(DATA RECORDS)

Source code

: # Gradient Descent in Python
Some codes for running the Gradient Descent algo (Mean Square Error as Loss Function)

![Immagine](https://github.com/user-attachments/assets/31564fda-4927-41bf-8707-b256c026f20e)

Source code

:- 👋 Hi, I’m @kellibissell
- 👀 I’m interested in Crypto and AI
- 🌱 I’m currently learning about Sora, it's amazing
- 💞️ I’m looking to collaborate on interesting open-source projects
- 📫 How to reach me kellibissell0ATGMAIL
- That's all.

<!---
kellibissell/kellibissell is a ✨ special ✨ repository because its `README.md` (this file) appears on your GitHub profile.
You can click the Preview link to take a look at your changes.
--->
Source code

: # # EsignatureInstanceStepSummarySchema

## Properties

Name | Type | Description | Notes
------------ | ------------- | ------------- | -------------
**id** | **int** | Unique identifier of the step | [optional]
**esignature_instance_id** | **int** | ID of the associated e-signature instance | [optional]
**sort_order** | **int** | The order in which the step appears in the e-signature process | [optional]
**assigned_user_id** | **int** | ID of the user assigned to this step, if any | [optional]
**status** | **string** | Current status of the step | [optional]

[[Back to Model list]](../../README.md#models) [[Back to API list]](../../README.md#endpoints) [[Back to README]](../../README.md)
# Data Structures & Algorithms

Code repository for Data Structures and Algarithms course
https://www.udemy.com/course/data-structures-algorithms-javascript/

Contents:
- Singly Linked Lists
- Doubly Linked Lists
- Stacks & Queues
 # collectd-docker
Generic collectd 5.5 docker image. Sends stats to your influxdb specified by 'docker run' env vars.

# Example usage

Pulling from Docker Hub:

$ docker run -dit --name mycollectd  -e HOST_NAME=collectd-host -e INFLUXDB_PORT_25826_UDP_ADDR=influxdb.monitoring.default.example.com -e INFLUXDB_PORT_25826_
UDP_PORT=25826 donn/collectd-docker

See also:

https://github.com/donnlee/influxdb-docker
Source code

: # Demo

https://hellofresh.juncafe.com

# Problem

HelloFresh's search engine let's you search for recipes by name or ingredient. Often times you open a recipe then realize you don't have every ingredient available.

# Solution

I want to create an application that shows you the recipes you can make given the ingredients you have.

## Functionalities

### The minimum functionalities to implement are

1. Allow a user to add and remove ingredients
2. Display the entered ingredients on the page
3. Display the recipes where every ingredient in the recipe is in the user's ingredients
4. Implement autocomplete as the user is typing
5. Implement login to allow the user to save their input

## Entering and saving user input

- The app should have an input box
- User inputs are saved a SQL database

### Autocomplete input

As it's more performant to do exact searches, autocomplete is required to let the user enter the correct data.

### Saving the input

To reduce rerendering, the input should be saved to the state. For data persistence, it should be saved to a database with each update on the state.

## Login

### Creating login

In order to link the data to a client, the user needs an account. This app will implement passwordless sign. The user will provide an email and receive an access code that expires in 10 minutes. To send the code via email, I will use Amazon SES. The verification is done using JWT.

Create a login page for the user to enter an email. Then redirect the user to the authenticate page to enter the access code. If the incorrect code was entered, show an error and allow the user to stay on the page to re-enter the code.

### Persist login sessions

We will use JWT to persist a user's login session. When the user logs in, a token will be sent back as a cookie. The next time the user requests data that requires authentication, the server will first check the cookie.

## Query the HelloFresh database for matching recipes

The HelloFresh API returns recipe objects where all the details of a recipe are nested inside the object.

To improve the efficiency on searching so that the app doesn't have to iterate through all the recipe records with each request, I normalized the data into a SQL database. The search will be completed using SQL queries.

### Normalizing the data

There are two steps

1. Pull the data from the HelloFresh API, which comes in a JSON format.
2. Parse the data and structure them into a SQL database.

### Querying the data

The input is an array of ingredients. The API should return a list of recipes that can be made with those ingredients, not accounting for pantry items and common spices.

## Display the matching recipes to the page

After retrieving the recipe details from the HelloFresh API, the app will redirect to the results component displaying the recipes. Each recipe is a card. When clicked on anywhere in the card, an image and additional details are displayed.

(End DATA RECORDS)

# [WHAT TO DO]
Your answer must be every record above, set down exactly as written.

# [ANSWER TO THIS TASK]
Source code

: # Gradient Descent in Python
Some codes for running the Gradient Descent algo (Mean Square Error as Loss Function)

![Immagine](https://github.com/user-attachments/assets/31564fda-4927-41bf-8707-b256c026f20e)

Source code

:- 👋 Hi, I’m @kellibissell
- 👀 I’m interested in Crypto and AI
- 🌱 I’m currently learning about Sora, it's amazing
- 💞️ I’m looking to collaborate on interesting open-source projects
- 📫 How to reach me kellibissell0ATGMAIL
- That's all.

<!---
kellibissell/kellibissell is a ✨ special ✨ repository because its `README.md` (this file) appears on your GitHub profile.
You can click the Preview link to take a look at your changes.
--->
Source code

: # # EsignatureInstanceStepSummarySchema

## Properties

Name | Type | Description | Notes
------------ | ------------- | ------------- | -------------
**id** | **int** | Unique identifier of the step | [optional]
**esignature_instance_id** | **int** | ID of the associated e-signature instance | [optional]
**sort_order** | **int** | The order in which the step appears in the e-signature process | [optional]
**assigned_user_id** | **int** | ID of the user assigned to this step, if any | [optional]
**status** | **string** | Current status of the step | [optional]

[[Back to Model list]](../../README.md#models) [[Back to API list]](../../README.md#endpoints) [[Back to README]](../../README.md)
# Data Structures & Algorithms

Code repository for Data Structures and Algarithms course
https://www.udemy.com/course/data-structures-algorithms-javascript/

Contents:
- Singly Linked Lists
- Doubly Linked Lists
- Stacks & Queues
 # collectd-docker
Generic collectd 5.5 docker image. Sends stats to your influxdb specified by 'docker run' env vars.

# Example usage

Pulling from Docker Hub:

$ docker run -dit --name mycollectd  -e HOST_NAME=collectd-host -e INFLUXDB_PORT_25826_UDP_ADDR=influxdb.monitoring.default.example.com -e INFLUXDB_PORT_25826_
UDP_PORT=25826 donn/collectd-docker

See also:

https://github.com/donnlee/influxdb-docker
Source code

: # Demo

https://hellofresh.juncafe.com

# Problem

HelloFresh's search engine let's you search for recipes by name or ingredient. Often times you open a recipe then realize you don't have every ingredient available.

# Solution

I want to create an application that shows you the recipes you can make given the ingredients you have.

## Functionalities

### The minimum functionalities to implement are

1. Allow a user to add and remove ingredients
2. Display the entered ingredients on the page
3. Display the recipes where every ingredient in the recipe is in the user's ingredients
4. Implement autocomplete as the user is typing
5. Implement login to allow the user to save their input

## Entering and saving user input

- The app should have an input box
- User inputs are saved a SQL database

### Autocomplete input

As it's more performant to do exact searches, autocomplete is required to let the user enter the correct data.

### Saving the input

To reduce rerendering, the input should be saved to the state. For data persistence, it should be saved to a database with each update on the state.

## Login

### Creating login

In order to link the data to a client, the user needs an account. This app will implement passwordless sign. The user will provide an email and receive an access code that expires in 10 minutes. To send the code via email, I will use Amazon SES. The verification is done using JWT.

Create a login page for the user to enter an email. Then redirect the user to the authenticate page to enter the access code. If the incorrect code was entered, show an error and allow the user to stay on the page to re-enter the code.

### Persist login sessions

We will use JWT to persist a user's login session. When the user logs in, a token will be sent back as a cookie. The next time the user requests data that requires authentication, the server will first check the cookie.

## Query the HelloFresh database for matching recipes

The HelloFresh API returns recipe objects where all the details of a recipe are nested inside the object.

To improve the efficiency on searching so that the app doesn't have to iterate through all the recipe records with each request, I normalized the data into a SQL database. The search will be completed using SQL queries.

### Normalizing the data

There are two steps

1. Pull the data from the HelloFresh API, which comes in a JSON format.
2. Parse the data and structure them into a SQL database.

### Querying the data

The input is an array of ingredients. The API should return a list of recipes that can be made with those ingredients, not accounting for pantry items and common spices.

## Display the matching recipes to the page

After retrieving the recipe details from the HelloFresh API, the app will redirect to the results component displaying the recipes. Each recipe is a card. When clicked on anywhere in the card, an image and additional details are displayed.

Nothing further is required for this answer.